START Materials provided

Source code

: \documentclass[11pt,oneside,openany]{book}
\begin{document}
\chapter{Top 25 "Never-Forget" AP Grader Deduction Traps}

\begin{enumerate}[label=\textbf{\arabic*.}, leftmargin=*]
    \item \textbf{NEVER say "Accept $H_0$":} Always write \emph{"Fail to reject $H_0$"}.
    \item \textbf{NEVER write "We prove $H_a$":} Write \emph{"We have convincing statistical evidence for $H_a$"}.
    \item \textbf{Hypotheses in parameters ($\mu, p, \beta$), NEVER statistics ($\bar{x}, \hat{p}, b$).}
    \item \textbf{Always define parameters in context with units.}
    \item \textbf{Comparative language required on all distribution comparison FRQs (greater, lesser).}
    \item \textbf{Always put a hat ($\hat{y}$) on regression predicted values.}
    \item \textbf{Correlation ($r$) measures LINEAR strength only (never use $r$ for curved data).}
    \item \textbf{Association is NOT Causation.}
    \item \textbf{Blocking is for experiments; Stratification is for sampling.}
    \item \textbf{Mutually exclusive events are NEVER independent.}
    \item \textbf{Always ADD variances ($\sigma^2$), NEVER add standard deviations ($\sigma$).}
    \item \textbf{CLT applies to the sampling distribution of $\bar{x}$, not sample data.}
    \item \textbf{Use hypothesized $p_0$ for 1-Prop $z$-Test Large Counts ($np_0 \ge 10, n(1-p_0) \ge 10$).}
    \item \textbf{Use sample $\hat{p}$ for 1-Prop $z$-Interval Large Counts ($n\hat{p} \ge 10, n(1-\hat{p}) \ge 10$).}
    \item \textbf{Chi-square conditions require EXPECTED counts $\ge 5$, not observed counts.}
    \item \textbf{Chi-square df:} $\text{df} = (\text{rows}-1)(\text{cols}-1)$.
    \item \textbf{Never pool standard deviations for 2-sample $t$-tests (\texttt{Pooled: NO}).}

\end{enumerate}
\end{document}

END Materials provided

* Problem description
For each line above that contains the word "sample", copy that line.

* Answer
    \item \textbf{CLT applies to the sampling distribution of $\bar{x}$, not sample data.}
    \item \textbf{Use sample $\hat{p}$ for 1-Prop $z$-Interval Large Counts ($n\hat{p} \ge 10, n(1-\hat{p}) \ge 10$).}
    \item \textbf{Never pool standard deviations for 2-sample $t$-tests (\texttt{Pooled: NO}).}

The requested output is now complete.